Saved data entries
----
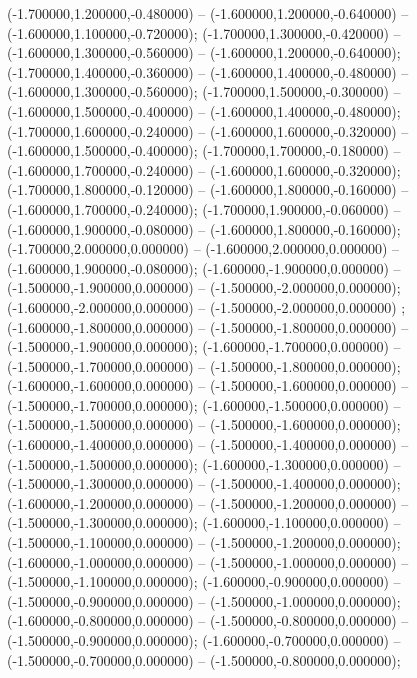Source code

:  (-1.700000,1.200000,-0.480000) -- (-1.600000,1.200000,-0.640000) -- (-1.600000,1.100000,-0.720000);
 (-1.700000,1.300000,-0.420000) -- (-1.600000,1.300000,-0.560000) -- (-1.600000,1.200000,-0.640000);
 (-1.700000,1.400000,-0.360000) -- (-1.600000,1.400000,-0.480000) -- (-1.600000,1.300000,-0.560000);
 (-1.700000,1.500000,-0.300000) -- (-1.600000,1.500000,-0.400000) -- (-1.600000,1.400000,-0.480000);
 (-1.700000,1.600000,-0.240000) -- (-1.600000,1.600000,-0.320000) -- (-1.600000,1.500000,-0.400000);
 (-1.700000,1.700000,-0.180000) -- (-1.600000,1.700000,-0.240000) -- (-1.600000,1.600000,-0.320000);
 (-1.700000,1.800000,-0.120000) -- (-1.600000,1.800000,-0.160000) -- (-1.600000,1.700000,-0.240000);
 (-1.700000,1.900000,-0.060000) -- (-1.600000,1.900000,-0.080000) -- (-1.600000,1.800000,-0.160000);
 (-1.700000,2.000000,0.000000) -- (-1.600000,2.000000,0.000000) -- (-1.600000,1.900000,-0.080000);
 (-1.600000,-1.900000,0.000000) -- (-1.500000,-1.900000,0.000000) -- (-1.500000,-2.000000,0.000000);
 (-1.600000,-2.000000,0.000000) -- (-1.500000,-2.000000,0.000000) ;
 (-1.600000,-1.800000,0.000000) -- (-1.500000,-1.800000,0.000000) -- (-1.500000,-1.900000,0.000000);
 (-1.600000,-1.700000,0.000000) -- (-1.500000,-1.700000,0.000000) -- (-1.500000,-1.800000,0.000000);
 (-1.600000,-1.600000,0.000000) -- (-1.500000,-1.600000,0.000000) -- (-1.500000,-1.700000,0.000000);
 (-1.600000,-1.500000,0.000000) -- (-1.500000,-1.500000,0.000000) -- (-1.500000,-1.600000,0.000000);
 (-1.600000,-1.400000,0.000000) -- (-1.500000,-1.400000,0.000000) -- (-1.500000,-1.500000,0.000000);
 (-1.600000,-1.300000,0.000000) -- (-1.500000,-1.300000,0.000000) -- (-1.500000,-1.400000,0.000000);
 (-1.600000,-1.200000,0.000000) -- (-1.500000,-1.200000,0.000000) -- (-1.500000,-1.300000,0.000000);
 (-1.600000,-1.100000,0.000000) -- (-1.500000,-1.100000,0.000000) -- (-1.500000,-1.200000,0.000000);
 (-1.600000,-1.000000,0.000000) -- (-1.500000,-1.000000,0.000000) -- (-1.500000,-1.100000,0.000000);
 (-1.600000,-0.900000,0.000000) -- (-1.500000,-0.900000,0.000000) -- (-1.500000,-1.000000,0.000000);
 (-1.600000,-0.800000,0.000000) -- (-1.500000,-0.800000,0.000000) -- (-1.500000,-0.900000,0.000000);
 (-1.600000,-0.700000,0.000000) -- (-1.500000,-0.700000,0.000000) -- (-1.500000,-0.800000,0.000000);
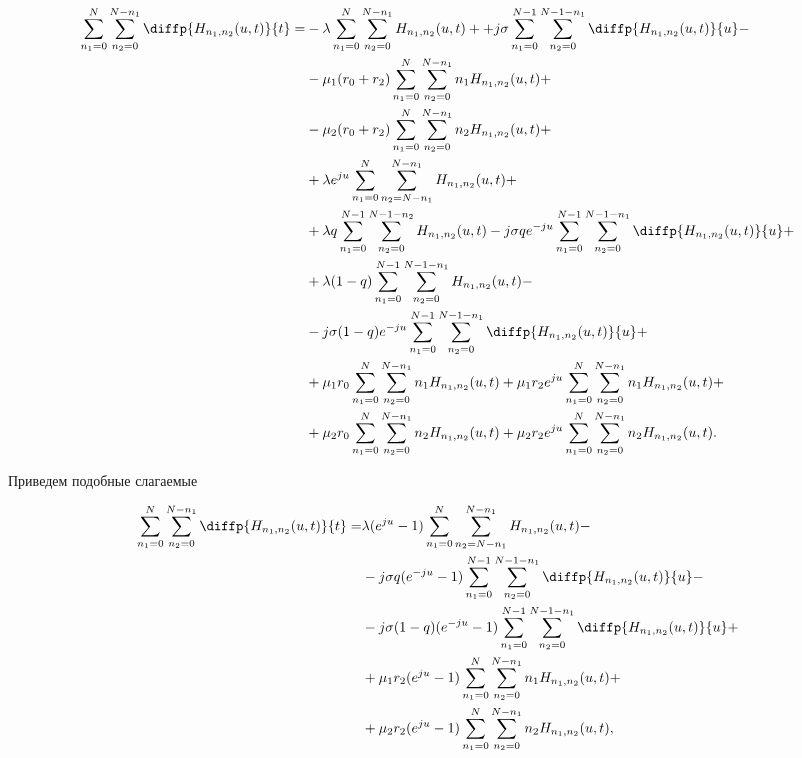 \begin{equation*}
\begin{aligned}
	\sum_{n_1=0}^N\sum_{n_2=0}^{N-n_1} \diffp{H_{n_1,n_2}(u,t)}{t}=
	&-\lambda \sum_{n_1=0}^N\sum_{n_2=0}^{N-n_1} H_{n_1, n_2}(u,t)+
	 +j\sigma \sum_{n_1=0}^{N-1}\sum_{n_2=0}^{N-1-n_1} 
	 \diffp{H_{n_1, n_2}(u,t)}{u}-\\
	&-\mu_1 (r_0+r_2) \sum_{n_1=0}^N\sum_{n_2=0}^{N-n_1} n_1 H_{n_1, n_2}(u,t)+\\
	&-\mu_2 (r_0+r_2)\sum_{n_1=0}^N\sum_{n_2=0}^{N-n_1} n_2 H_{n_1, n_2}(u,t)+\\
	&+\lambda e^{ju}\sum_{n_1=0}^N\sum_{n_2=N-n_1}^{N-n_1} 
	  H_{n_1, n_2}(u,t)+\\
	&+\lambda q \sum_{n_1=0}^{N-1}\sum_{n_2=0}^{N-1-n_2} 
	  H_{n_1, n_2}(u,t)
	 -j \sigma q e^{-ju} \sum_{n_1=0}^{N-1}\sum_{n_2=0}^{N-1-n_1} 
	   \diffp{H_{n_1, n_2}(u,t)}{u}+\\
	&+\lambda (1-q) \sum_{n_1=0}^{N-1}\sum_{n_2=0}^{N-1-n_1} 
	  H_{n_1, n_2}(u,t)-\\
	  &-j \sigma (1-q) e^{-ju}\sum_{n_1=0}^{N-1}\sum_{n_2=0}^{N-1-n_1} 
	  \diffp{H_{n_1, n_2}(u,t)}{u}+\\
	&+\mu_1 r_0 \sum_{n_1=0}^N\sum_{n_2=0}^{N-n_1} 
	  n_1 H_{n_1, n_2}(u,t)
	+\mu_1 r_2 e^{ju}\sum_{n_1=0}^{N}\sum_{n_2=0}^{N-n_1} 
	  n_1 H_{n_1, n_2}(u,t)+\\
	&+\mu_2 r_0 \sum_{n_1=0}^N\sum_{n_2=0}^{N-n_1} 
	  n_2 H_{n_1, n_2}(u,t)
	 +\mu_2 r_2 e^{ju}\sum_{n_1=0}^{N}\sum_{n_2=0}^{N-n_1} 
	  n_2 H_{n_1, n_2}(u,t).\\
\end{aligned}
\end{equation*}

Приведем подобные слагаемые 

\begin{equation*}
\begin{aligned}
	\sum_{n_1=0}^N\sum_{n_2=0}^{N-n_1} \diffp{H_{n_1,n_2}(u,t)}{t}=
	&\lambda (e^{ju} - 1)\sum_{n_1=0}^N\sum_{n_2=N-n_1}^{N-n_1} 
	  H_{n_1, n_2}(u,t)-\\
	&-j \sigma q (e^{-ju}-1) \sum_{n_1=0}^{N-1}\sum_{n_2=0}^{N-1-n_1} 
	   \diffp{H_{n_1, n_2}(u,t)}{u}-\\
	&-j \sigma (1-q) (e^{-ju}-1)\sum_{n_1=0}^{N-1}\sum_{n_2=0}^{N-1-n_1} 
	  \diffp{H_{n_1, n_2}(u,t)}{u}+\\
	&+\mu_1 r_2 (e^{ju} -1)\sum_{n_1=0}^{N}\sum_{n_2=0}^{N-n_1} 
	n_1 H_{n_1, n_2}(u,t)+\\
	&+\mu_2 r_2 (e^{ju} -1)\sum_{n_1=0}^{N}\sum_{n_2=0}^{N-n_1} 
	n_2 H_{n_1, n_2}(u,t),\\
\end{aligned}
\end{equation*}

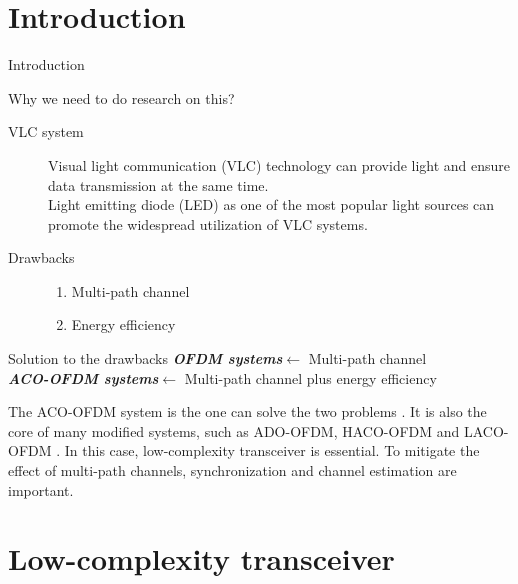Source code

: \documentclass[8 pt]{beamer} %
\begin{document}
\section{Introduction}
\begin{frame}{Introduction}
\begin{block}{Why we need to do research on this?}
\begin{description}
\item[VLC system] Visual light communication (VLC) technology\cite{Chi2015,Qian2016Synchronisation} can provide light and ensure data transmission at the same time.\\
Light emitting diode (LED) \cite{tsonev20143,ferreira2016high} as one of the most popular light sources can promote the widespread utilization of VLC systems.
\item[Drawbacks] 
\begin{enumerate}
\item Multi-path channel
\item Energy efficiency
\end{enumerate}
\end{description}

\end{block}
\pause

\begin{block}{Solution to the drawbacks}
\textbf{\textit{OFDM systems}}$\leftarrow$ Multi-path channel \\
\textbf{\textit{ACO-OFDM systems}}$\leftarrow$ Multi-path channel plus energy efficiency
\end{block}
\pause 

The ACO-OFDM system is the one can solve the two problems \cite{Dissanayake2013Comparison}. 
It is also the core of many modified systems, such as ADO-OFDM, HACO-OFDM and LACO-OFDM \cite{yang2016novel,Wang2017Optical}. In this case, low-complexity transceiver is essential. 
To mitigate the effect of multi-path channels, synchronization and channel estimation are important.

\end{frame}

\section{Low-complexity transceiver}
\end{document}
----
-- TASK --
From the data above, gather every line that includes the word "path".

-- RESPONSE TO THE EXERCISE --
\item Multi-path channel
\textbf{\textit{OFDM systems}}$\leftarrow$ Multi-path channel \\
\textbf{\textit{ACO-OFDM systems}}$\leftarrow$ Multi-path channel plus energy efficiency
To mitigate the effect of multi-path channels, synchronization and channel estimation are important.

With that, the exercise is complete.